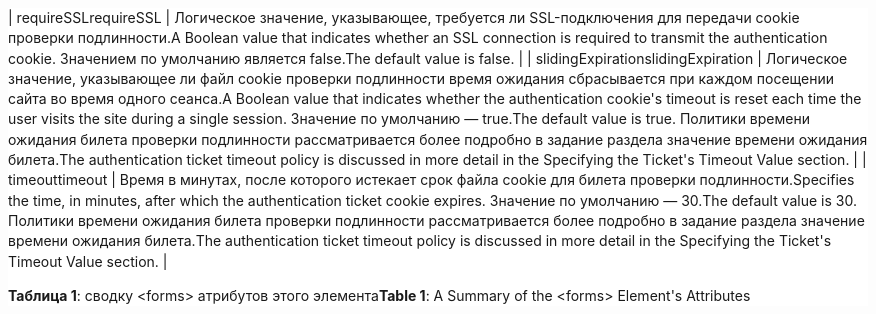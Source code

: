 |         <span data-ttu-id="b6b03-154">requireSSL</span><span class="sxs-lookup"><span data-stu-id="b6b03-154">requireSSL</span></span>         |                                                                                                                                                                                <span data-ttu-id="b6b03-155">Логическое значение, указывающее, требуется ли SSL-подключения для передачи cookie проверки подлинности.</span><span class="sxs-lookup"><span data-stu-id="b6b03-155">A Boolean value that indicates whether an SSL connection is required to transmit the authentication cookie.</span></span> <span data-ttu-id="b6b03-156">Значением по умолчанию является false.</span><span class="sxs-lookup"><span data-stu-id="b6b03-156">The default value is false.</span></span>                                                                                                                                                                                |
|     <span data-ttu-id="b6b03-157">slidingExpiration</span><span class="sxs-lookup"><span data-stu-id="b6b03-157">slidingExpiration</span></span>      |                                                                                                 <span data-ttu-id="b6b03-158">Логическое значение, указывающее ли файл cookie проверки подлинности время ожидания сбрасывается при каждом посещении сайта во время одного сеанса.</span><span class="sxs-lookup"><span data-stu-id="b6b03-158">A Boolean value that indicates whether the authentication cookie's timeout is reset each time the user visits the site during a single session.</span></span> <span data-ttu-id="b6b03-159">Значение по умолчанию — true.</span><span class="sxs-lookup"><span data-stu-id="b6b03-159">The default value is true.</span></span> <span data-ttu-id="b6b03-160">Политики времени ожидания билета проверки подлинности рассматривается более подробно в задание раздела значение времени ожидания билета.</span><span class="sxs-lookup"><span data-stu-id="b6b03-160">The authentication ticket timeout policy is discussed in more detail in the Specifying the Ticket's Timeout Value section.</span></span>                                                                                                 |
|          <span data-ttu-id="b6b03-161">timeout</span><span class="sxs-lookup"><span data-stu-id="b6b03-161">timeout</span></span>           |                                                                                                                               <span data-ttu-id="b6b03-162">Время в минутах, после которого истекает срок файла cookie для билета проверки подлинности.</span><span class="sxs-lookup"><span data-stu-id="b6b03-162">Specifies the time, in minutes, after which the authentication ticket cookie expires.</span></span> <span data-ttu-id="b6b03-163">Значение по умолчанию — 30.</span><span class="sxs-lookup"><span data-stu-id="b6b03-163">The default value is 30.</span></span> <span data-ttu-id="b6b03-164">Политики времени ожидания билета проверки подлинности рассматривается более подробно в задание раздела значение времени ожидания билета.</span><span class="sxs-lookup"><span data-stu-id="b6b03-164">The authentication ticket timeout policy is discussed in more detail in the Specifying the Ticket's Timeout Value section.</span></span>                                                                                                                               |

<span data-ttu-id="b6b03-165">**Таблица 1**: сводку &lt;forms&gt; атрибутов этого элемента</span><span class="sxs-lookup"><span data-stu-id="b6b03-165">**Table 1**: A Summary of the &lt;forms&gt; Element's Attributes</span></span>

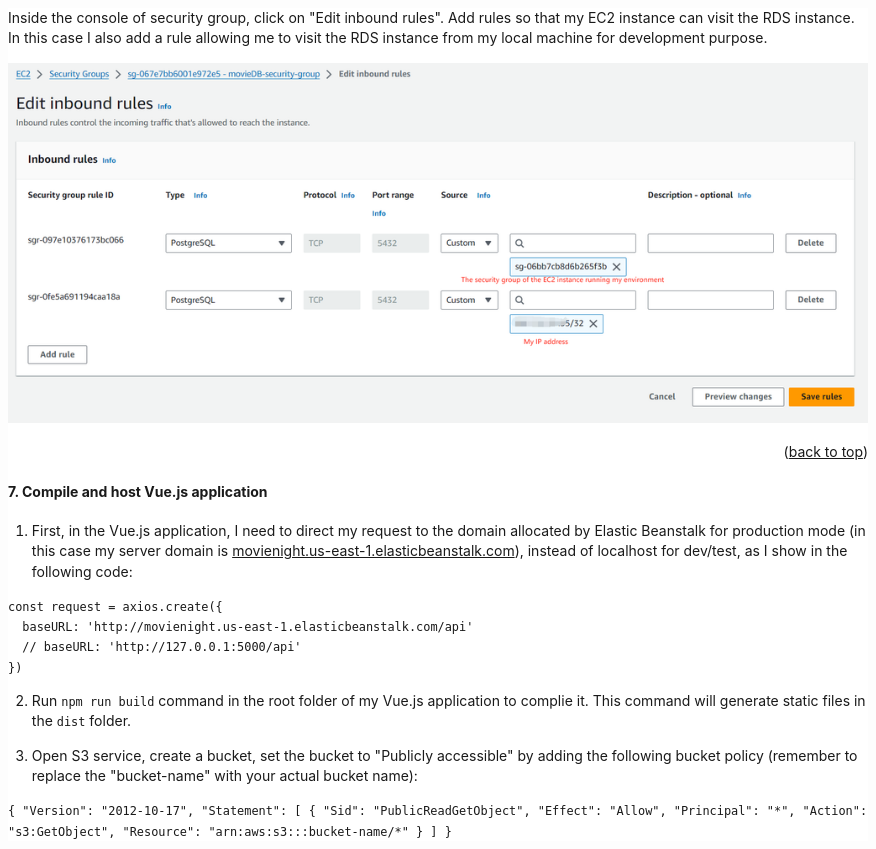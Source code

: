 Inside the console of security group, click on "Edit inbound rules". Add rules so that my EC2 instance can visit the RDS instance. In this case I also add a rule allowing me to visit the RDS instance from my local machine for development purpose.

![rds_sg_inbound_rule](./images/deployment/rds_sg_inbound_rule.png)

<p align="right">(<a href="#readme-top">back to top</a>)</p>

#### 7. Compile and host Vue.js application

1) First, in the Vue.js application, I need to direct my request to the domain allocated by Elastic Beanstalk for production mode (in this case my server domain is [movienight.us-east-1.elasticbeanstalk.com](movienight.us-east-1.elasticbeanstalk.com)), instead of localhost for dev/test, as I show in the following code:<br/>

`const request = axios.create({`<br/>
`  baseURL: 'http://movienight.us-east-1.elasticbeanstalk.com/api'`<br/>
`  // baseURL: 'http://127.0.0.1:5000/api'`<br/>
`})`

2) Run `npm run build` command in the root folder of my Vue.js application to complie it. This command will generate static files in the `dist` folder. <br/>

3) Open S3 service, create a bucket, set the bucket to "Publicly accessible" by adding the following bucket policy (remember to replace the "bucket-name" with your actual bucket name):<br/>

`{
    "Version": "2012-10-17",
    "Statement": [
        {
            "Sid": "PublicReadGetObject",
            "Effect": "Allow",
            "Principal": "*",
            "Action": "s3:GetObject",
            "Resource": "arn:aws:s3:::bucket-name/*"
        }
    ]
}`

> **What is expected**
Check each line of the records for the word "http" and extract those that contain it.

> **Problem solution**
`  baseURL: 'http://movienight.us-east-1.elasticbeanstalk.com/api'`<br/>
`  // baseURL: 'http://127.0.0.1:5000/api'`<br/>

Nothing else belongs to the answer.